Middle-Class Morality Play in Muddy Shades of Gray

A CITY OF STRANGERS, By Robert Barnard. New York: Charles Scribner's Sons. 287 pp., $18.95 LET'S see: the bad guy, of course, is the horrible Jack Phelan (felon?). He's so vile and loathsome the pages practically hiss when he appears. So the good guys must be the ultra-respectable dwellers in the British subdivision where Phelan may be moving.

Right? Well ... yes and no. As portrayed in ``A City of Strangers'' by the sardonically smooth Robert Barnard, people rarely oblige by being totally good or evil. If that sounds a lot like real life, well, Barnard is a pro at portraying that, too, in all its muddy shades of dirty gray.

The time is the present; the place, the northern English town of Sleate. For years the slovenly Phelans have lived in their council-house, appalling neighbors, teachers, and Social Security workers with equal glee.

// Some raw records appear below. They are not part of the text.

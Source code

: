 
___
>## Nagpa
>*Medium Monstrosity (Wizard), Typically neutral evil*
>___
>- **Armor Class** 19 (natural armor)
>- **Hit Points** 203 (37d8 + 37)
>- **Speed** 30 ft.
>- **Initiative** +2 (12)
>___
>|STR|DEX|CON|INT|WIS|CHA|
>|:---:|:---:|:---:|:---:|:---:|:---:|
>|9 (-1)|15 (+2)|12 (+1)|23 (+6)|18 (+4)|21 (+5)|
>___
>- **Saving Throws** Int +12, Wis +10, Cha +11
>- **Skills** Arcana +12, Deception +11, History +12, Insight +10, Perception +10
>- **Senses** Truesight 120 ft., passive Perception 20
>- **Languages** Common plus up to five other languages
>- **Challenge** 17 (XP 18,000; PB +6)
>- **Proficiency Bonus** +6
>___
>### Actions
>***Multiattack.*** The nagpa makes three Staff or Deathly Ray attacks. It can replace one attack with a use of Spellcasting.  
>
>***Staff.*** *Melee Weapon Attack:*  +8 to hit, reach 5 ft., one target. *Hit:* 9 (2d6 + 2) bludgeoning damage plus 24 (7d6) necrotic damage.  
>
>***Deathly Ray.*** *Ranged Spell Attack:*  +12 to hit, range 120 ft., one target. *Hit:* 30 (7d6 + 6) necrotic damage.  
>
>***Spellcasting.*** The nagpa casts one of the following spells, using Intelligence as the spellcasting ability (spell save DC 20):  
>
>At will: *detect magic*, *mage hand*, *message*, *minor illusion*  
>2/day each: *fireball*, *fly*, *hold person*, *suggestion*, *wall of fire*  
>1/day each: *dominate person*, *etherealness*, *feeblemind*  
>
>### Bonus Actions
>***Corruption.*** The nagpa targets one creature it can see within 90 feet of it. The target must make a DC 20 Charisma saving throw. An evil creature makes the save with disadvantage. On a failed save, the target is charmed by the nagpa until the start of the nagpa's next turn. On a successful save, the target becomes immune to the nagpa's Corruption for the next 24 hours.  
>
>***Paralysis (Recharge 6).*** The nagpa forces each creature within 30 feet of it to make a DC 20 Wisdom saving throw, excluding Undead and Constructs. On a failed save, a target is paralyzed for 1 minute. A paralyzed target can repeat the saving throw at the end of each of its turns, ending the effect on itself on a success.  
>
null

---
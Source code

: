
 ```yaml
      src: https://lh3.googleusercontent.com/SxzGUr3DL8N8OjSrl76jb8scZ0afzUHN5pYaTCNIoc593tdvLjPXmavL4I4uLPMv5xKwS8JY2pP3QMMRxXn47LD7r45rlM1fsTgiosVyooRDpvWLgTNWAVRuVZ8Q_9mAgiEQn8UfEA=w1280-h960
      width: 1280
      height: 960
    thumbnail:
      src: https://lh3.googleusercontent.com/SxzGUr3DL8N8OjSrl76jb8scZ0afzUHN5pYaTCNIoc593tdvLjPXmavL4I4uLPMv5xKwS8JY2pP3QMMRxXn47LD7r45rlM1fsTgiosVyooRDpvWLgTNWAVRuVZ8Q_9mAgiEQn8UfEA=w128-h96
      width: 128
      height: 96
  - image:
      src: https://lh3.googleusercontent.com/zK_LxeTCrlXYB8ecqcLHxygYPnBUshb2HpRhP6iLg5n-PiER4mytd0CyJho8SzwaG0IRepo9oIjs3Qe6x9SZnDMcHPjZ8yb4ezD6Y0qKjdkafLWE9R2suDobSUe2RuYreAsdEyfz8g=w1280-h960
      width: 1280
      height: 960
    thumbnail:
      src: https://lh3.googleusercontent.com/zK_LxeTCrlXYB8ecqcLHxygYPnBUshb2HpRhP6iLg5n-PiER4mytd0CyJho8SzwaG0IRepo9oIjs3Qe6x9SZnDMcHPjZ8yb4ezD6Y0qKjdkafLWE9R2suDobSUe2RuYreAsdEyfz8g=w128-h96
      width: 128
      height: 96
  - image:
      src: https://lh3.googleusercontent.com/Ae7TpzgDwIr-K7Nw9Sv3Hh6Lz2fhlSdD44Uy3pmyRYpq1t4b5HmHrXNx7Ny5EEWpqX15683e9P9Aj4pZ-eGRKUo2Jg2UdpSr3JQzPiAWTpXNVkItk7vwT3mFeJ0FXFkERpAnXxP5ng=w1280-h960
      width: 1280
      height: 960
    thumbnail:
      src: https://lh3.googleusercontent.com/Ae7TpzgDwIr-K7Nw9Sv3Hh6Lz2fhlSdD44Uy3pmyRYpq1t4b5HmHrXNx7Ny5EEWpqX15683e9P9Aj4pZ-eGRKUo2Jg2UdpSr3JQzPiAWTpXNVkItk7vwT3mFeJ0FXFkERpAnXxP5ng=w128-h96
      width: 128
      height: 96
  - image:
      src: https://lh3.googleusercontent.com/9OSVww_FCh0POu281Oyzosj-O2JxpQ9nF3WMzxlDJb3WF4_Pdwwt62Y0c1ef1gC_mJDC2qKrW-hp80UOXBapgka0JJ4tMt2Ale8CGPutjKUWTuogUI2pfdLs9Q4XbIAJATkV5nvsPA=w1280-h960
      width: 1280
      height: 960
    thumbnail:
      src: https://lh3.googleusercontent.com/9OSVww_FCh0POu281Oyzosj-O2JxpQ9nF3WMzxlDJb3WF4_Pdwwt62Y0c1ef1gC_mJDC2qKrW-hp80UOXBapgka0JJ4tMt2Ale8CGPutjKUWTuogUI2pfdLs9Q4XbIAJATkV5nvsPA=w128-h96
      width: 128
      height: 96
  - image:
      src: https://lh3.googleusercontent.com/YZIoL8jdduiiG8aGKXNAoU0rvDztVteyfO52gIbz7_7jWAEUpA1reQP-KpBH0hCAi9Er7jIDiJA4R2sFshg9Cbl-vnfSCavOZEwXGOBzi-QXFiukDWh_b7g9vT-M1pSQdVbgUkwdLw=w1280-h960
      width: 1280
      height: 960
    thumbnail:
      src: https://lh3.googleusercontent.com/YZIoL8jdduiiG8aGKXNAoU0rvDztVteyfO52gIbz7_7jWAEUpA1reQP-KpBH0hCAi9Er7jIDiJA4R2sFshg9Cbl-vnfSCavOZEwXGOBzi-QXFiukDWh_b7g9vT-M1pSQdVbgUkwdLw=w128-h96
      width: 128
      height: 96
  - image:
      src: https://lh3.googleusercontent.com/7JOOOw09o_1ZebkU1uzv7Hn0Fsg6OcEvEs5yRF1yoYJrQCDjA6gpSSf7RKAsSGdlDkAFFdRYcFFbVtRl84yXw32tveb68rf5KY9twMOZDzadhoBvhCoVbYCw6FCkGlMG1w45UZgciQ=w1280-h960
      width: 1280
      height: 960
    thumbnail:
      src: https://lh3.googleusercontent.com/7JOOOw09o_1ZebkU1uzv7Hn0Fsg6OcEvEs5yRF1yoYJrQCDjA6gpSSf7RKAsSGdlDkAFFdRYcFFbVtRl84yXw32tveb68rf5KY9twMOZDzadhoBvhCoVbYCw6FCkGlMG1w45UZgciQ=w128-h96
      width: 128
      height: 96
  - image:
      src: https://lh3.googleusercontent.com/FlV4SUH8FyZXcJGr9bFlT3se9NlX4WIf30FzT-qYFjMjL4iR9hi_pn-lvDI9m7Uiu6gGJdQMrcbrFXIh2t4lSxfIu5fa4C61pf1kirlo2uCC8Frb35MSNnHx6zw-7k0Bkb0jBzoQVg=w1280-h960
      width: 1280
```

The aforementioned Jack doesn't work, drinks all day, and sits around in pot-bellied pastiness shouting abuse at family and passersby. His wife is little better, and the the offspring have slunk in Dad's footsteps. Eldest son Kevin already has an arrest sheet and daughter June is a prostitute. The only strange one - for the Phelans, that is - is young Michael, who shows every sign of being bright, normal, and decent.

Michael's teacher, Carol, lives in Wynton Lane, a row of six Victorian houses that unfortunately abut the council-house estate. Barnard does a nice job of introducing the lane's other owners and boarders: the strangely bedridden widow and her equally strange but attentive son; the lonely widower; the self-righteous, social-climbing Lynn Packard and his docile family.

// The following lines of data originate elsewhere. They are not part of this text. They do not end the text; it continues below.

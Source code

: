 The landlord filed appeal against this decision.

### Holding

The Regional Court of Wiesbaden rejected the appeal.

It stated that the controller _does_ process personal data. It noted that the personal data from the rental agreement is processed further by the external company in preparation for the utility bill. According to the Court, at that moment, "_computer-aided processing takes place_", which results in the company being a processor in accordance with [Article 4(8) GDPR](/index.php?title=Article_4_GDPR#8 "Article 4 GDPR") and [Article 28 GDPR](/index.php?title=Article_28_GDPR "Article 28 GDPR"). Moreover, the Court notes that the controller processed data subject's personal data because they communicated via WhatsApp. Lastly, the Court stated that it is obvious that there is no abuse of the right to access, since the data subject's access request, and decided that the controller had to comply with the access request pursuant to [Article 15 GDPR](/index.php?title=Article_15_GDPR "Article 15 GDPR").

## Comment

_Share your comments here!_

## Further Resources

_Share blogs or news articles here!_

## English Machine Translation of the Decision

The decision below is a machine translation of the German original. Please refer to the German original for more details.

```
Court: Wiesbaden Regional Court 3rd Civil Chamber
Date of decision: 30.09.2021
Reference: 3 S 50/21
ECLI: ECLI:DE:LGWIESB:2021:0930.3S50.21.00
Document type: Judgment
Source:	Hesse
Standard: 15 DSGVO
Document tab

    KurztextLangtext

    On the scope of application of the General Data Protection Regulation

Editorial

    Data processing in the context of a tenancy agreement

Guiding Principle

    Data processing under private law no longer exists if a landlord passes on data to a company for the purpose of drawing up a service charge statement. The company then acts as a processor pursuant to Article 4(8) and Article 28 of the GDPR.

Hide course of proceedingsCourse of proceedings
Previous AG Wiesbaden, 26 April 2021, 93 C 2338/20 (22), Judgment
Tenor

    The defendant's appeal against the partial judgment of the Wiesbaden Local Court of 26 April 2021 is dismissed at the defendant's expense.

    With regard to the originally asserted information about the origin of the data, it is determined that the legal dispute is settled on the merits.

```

These and other tenants are by turns outraged, skeptical, or fearful when Jack Phelan is seen looking at the one house that's for sale. A rumor has been going around that Phelan won a lot of money - could it be possible he would move to Wynton Lane? Not if most Wynton Laners can help it.

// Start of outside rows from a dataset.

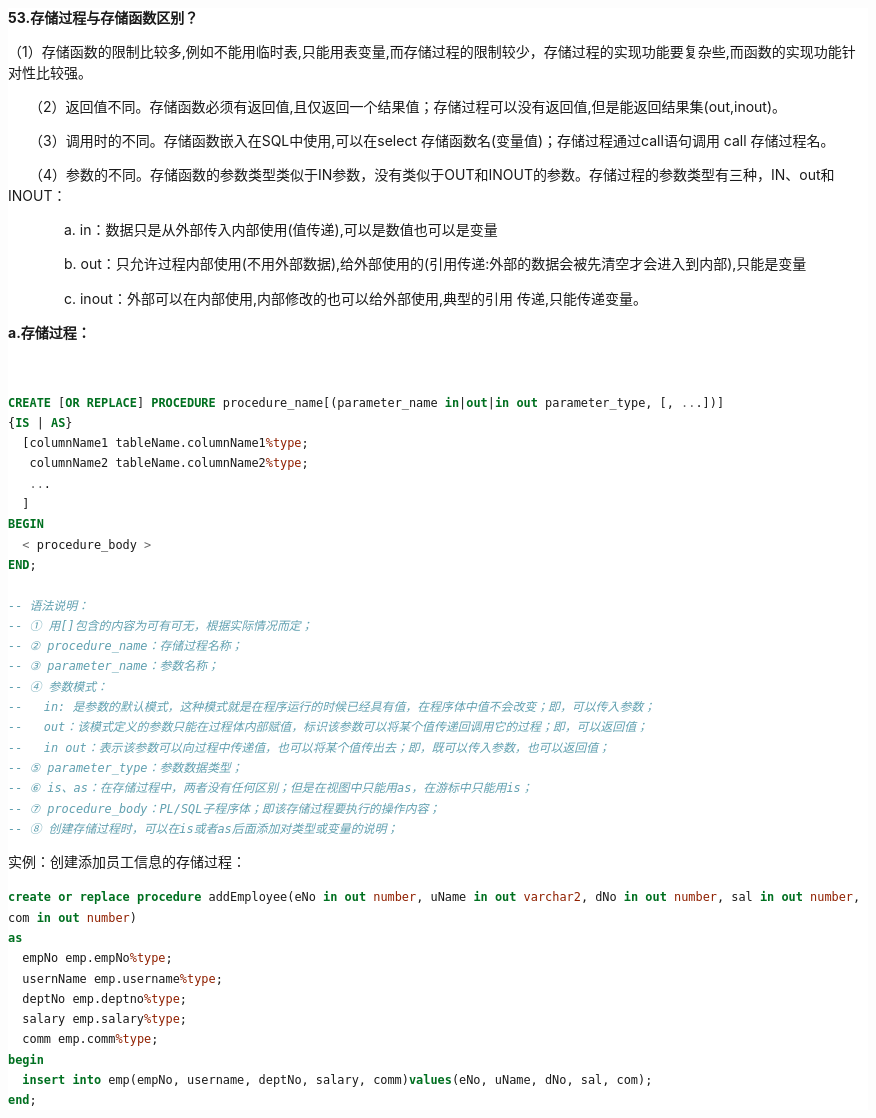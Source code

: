  **53.存储过程与存储函数区别？**

​	（1）存储函数的限制比较多,例如不能用临时表,只能用表变量,而存储过程的限制较少，存储过程的实现功能要复杂些,而函数的实现功能针对性比较强。

　　（2）返回值不同。存储函数必须有返回值,且仅返回一个结果值；存储过程可以没有返回值,但是能返回结果集(out,inout)。

　　（3）调用时的不同。存储函数嵌入在SQL中使用,可以在select 存储函数名(变量值)；存储过程通过call语句调用 call 存储过程名。

　　（4）参数的不同。存储函数的参数类型类似于IN参数，没有类似于OUT和INOUT的参数。存储过程的参数类型有三种，IN、out和INOUT：

　　　　a. in：数据只是从外部传入内部使用(值传递),可以是数值也可以是变量

　　　　b. out：只允许过程内部使用(不用外部数据),给外部使用的(引用传递:外部的数据会被先清空才会进入到内部),只能是变量

　　　　c. inout：外部可以在内部使用,内部修改的也可以给外部使用,典型的引用 传递,只能传递变量。

**a.存储过程：**

​	

```sql
CREATE [OR REPLACE] PROCEDURE procedure_name[(parameter_name in|out|in out parameter_type, [, ...])]
{IS | AS}
  [columnName1 tableName.columnName1%type;
   columnName2 tableName.columnName2%type;
   ...
  ]
BEGIN
  < procedure_body >
END;
 
-- 语法说明：
-- ① 用[]包含的内容为可有可无，根据实际情况而定；
-- ② procedure_name：存储过程名称；
-- ③ parameter_name：参数名称；
-- ④ 参数模式：
--   in: 是参数的默认模式，这种模式就是在程序运行的时候已经具有值，在程序体中值不会改变；即，可以传入参数；
--   out：该模式定义的参数只能在过程体内部赋值，标识该参数可以将某个值传递回调用它的过程；即，可以返回值；
--   in out：表示该参数可以向过程中传递值，也可以将某个值传出去；即，既可以传入参数，也可以返回值；
-- ⑤ parameter_type：参数数据类型；
-- ⑥ is、as：在存储过程中，两者没有任何区别；但是在视图中只能用as，在游标中只能用is；
-- ⑦ procedure_body：PL/SQL子程序体；即该存储过程要执行的操作内容；
-- ⑧ 创建存储过程时，可以在is或者as后面添加对类型或变量的说明；

```

实例：创建添加员工信息的存储过程：

```sql
create or replace procedure addEmployee(eNo in out number, uName in out varchar2, dNo in out number, sal in out number, com in out number)
as
  empNo emp.empNo%type;
  usernName emp.username%type;
  deptNo emp.deptno%type;
  salary emp.salary%type;
  comm emp.comm%type;
begin
  insert into emp(empNo, username, deptNo, salary, comm)values(eNo, uName, dNo, sal, com);
end;
```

They do what other threatened, middle-class people do: They organize, they plan, they criticize. But can they prevent Phelan from invading their backyards? That begs the bigger question, of course: Should they? By making the Phelans such obviously undesirable neighbors, Barnard slightly dilutes the moral issue. And by making such sanctimonious prigs out of some of the Wynton Laners, he further blurs the lines. But Barnard is too practiced a writer not to know what he's doing, and one imagines all those blurred lines might just bring a smile to Barnard's face.

In any event, the homeowners' actions take on darker shades when murder is committed. Who is guilty now? Who innocent?

With its theme of insecure middle-class homeowners threatened by outsiders, ``A City of Strangers'' doesn't have the most original plot; neither is its conclusion stunning. Its strength and appeal lie in Barnard's depiction of human nature at its best, worst, and most indifferent. He takes what would normally be stock characters and turns them into people we recognize - not like, necessarily, but recognize. His sly sense of humor (he seems especially fond of the Phelans, really) adds another layer of appeal.

In a world where our own lines of family, status, and situation daily become more blurred, ``A City of Strangers'' provides a thought-provoking morality tale. That it also happens to be a delightfully readable story is just another reason to urge Robert Barnard to go on writing.